**Description of the task**
Could you set down every record below exactly as it appears?

**Data shown**
□ □ □

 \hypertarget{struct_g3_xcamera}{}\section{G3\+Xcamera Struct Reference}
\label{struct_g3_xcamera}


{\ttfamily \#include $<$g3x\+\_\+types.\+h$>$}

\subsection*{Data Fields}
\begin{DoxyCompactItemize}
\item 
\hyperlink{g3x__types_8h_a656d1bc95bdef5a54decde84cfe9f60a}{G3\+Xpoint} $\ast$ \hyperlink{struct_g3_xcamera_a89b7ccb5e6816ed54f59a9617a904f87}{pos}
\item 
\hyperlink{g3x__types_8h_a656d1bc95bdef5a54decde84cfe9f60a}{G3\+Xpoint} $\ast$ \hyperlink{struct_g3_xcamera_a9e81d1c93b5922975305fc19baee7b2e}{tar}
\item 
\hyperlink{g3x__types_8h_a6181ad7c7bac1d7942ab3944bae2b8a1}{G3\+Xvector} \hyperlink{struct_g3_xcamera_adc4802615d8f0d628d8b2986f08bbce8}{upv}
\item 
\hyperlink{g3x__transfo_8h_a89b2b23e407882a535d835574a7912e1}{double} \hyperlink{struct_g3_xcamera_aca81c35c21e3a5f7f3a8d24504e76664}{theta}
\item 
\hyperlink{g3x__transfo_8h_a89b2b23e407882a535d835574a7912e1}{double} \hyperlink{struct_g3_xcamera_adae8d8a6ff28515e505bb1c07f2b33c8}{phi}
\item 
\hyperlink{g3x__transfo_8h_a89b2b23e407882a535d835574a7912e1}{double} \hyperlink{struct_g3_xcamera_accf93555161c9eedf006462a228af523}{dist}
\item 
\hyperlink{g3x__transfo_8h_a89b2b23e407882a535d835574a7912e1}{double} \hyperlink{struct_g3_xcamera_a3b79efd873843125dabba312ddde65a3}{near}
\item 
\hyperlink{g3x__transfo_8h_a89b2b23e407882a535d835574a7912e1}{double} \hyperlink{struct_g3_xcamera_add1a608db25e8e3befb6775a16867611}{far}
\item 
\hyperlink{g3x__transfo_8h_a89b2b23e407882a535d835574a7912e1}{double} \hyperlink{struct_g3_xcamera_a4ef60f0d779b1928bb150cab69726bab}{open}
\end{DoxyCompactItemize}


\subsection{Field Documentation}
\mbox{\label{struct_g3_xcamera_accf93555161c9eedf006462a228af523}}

□ □ □

**Result of this task**
 \hypertarget{struct_g3_xcamera}{}\section{G3\+Xcamera Struct Reference}
\label{struct_g3_xcamera}


{\ttfamily \#include $<$g3x\+\_\+types.\+h$>$}

\subsection*{Data Fields}
\begin{DoxyCompactItemize}
\item 
\hyperlink{g3x__types_8h_a656d1bc95bdef5a54decde84cfe9f60a}{G3\+Xpoint} $\ast$ \hyperlink{struct_g3_xcamera_a89b7ccb5e6816ed54f59a9617a904f87}{pos}
\item 
\hyperlink{g3x__types_8h_a656d1bc95bdef5a54decde84cfe9f60a}{G3\+Xpoint} $\ast$ \hyperlink{struct_g3_xcamera_a9e81d1c93b5922975305fc19baee7b2e}{tar}
\item 
\hyperlink{g3x__types_8h_a6181ad7c7bac1d7942ab3944bae2b8a1}{G3\+Xvector} \hyperlink{struct_g3_xcamera_adc4802615d8f0d628d8b2986f08bbce8}{upv}
\item 
\hyperlink{g3x__transfo_8h_a89b2b23e407882a535d835574a7912e1}{double} \hyperlink{struct_g3_xcamera_aca81c35c21e3a5f7f3a8d24504e76664}{theta}
\item 
\hyperlink{g3x__transfo_8h_a89b2b23e407882a535d835574a7912e1}{double} \hyperlink{struct_g3_xcamera_adae8d8a6ff28515e505bb1c07f2b33c8}{phi}
\item 
\hyperlink{g3x__transfo_8h_a89b2b23e407882a535d835574a7912e1}{double} \hyperlink{struct_g3_xcamera_accf93555161c9eedf006462a228af523}{dist}
\item 
\hyperlink{g3x__transfo_8h_a89b2b23e407882a535d835574a7912e1}{double} \hyperlink{struct_g3_xcamera_a3b79efd873843125dabba312ddde65a3}{near}
\item 
\hyperlink{g3x__transfo_8h_a89b2b23e407882a535d835574a7912e1}{double} \hyperlink{struct_g3_xcamera_add1a608db25e8e3befb6775a16867611}{far}
\item 
\hyperlink{g3x__transfo_8h_a89b2b23e407882a535d835574a7912e1}{double} \hyperlink{struct_g3_xcamera_a4ef60f0d779b1928bb150cab69726bab}{open}
\end{DoxyCompactItemize}


\subsection{Field Documentation}
\mbox{\label{struct_g3_xcamera_accf93555161c9eedf006462a228af523}}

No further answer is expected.